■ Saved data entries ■
· · · · · · ·

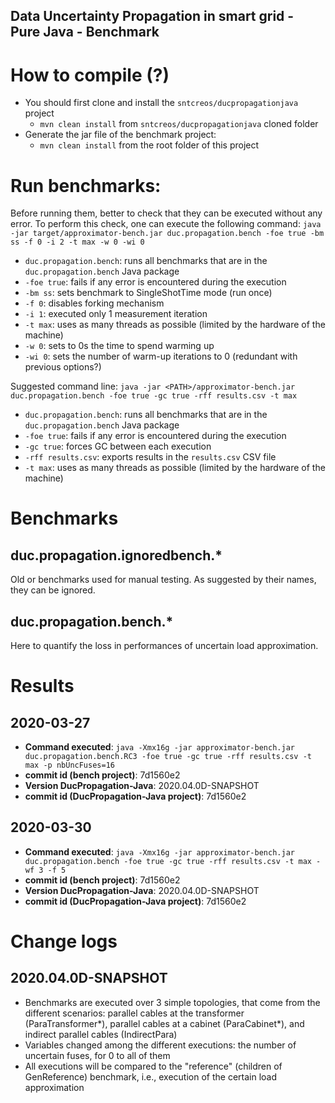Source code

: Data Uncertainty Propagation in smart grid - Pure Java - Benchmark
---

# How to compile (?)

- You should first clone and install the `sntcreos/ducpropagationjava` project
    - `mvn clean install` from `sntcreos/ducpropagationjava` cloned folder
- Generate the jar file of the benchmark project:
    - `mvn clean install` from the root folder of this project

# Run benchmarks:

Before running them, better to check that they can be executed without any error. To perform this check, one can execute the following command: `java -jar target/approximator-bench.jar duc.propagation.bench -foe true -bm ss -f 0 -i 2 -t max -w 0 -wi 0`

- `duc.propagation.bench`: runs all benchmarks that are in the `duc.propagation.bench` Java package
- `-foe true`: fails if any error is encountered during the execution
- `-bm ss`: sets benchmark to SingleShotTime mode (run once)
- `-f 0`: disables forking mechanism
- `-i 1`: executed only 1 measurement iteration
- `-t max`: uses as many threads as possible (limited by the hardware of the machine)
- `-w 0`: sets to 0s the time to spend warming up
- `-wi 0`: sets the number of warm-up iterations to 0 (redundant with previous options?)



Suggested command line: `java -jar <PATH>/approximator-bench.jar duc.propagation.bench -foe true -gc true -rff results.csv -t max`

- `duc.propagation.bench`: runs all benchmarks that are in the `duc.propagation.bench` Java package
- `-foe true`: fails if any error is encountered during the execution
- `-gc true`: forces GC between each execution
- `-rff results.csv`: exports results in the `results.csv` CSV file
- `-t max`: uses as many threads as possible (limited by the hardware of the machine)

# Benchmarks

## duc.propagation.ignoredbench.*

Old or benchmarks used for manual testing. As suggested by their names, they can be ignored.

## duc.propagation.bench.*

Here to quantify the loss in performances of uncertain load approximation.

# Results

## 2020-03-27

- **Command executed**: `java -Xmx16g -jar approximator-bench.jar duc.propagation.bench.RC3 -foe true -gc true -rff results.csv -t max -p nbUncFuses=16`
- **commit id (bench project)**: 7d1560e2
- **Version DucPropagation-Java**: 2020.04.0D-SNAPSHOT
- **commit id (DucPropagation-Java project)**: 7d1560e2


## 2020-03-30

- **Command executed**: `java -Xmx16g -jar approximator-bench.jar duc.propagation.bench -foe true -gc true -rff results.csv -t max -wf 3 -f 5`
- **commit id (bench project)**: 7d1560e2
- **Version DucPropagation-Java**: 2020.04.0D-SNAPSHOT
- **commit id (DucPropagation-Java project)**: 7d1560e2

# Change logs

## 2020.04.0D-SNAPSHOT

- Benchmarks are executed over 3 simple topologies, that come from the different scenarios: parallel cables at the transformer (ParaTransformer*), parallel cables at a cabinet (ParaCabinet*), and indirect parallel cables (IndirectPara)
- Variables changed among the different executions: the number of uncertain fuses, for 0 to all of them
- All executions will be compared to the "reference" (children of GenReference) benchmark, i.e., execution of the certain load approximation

· · · · · · ·

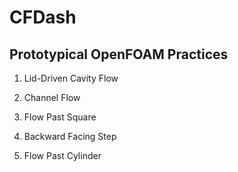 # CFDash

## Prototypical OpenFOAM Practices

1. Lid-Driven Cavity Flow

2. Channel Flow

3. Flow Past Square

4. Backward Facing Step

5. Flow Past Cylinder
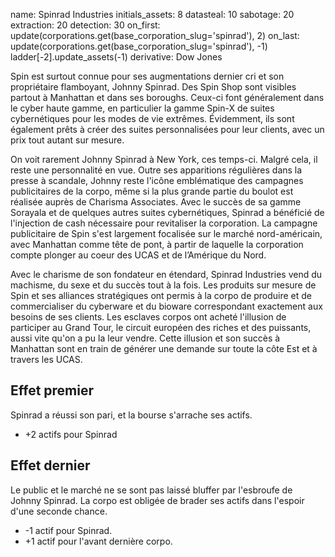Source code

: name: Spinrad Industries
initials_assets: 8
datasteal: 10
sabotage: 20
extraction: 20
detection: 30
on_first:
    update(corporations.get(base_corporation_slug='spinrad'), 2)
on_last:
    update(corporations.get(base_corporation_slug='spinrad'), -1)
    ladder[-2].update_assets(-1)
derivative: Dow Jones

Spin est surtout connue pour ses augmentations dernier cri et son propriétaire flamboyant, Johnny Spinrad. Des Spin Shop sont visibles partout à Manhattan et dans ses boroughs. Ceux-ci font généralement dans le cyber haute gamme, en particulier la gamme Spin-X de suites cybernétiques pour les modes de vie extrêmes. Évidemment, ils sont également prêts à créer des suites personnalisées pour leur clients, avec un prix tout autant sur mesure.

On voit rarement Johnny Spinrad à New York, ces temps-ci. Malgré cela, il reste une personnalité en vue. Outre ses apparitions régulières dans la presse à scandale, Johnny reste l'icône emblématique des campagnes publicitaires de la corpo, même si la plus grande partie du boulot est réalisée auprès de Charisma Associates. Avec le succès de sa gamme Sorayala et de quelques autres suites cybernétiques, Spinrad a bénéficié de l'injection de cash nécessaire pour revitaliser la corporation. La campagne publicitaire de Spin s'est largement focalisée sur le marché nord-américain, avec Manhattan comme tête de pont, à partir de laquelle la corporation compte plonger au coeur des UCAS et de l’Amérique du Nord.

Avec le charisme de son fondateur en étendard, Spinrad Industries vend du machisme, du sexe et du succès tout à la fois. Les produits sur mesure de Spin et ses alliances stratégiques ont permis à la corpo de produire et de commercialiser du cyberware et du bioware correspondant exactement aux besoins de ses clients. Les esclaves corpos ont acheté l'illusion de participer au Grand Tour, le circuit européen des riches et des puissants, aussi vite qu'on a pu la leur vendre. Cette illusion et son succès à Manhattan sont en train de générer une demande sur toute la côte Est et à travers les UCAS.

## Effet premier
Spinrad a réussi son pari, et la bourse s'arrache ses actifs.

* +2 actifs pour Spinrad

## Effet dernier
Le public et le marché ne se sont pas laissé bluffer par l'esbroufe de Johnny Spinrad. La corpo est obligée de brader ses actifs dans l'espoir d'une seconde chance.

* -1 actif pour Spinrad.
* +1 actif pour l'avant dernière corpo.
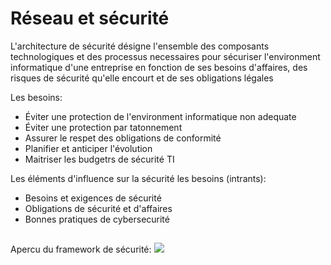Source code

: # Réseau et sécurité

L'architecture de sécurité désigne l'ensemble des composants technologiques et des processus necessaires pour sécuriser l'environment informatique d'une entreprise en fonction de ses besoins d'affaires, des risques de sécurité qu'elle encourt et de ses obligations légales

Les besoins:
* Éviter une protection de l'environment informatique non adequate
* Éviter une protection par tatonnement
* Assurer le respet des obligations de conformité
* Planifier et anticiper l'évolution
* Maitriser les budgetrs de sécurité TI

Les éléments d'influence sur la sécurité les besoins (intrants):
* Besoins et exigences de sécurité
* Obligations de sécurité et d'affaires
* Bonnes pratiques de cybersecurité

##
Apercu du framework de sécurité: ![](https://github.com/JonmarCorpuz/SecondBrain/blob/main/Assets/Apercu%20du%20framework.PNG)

· · · · · · ·

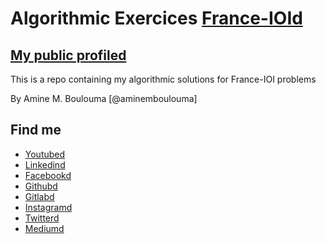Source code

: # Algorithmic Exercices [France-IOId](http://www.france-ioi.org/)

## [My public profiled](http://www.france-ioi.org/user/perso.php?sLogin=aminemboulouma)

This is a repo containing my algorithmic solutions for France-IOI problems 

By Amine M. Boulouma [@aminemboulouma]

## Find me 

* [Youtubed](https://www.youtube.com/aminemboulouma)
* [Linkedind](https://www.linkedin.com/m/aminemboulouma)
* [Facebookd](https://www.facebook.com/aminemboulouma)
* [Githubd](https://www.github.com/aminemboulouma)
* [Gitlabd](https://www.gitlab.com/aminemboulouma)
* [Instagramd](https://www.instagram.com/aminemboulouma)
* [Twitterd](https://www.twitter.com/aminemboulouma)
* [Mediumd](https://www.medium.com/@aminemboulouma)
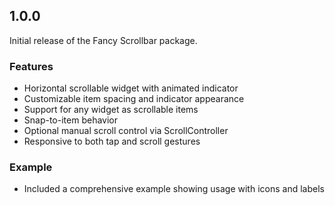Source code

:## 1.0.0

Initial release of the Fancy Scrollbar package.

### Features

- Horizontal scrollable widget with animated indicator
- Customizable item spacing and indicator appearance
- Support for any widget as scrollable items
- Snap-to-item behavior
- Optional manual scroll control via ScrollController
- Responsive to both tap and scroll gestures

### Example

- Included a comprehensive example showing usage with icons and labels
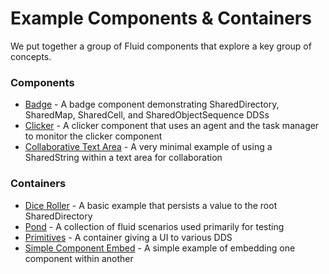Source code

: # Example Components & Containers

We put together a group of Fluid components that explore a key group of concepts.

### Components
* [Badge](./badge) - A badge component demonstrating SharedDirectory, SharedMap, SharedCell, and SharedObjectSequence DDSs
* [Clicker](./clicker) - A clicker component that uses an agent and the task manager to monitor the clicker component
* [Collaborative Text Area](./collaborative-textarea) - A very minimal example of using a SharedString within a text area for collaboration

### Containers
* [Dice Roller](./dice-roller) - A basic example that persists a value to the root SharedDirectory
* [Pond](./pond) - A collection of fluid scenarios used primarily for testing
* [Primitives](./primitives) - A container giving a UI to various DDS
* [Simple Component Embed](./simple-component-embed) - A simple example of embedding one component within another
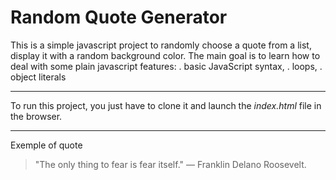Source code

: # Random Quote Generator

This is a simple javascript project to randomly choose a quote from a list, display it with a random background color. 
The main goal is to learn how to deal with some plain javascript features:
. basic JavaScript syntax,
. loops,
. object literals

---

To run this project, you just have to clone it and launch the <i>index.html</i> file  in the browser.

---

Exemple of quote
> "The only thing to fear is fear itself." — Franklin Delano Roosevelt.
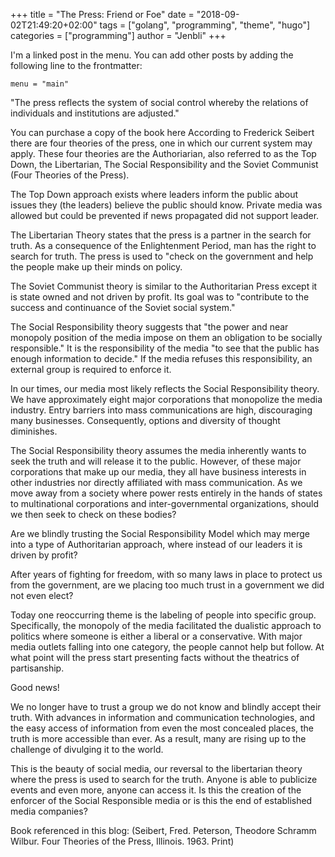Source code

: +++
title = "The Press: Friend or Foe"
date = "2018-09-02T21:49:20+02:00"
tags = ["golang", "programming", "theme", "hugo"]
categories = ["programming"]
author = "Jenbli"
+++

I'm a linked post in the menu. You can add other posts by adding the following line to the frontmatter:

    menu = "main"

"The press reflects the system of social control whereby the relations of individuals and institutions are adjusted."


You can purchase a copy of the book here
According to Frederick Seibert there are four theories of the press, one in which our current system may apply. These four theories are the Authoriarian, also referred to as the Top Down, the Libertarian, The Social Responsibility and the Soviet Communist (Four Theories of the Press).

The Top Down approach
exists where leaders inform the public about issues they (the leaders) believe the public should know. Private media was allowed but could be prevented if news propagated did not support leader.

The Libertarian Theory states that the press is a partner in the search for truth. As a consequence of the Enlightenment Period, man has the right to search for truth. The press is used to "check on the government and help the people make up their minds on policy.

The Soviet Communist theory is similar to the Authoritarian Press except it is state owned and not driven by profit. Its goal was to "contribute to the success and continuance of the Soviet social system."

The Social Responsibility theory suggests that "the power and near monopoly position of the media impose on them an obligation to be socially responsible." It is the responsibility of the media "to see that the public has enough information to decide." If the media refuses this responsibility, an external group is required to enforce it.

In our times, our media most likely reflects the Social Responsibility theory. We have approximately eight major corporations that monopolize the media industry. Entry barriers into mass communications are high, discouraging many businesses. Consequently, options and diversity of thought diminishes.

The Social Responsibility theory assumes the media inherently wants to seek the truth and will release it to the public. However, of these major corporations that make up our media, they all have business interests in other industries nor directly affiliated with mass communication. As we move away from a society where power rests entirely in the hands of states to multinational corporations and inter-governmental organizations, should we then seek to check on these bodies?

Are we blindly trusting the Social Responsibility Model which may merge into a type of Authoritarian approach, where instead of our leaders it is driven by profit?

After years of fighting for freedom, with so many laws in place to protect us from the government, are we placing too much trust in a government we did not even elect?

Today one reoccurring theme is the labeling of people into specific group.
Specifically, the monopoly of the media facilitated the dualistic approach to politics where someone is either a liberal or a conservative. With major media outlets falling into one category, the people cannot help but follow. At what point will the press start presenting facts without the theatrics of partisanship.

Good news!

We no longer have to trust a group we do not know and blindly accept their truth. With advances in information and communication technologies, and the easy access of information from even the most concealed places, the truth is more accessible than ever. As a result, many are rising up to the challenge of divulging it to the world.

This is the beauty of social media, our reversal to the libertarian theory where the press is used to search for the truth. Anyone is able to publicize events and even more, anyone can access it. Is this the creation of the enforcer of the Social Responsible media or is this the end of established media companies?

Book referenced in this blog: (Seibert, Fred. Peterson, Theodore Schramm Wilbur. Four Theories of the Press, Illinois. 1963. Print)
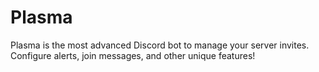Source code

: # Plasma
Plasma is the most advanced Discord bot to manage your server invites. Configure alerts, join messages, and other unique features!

· · · · · · ·

■ ASSIGNED TASK ■
Only lines with the word "dernier" are wanted. Find and copy them from the records above.

■ RESULT OF THE EXERCISE ■
Spin est surtout connue pour ses augmentations dernier cri et son propriétaire flamboyant, Johnny Spinrad. Des Spin Shop sont visibles partout à Manhattan et dans ses boroughs. Ceux-ci font généralement dans le cyber haute gamme, en particulier la gamme Spin-X de suites cybernétiques pour les modes de vie extrêmes. Évidemment, ils sont également prêts à créer des suites personnalisées pour leur clients, avec un prix tout autant sur mesure.
## Effet dernier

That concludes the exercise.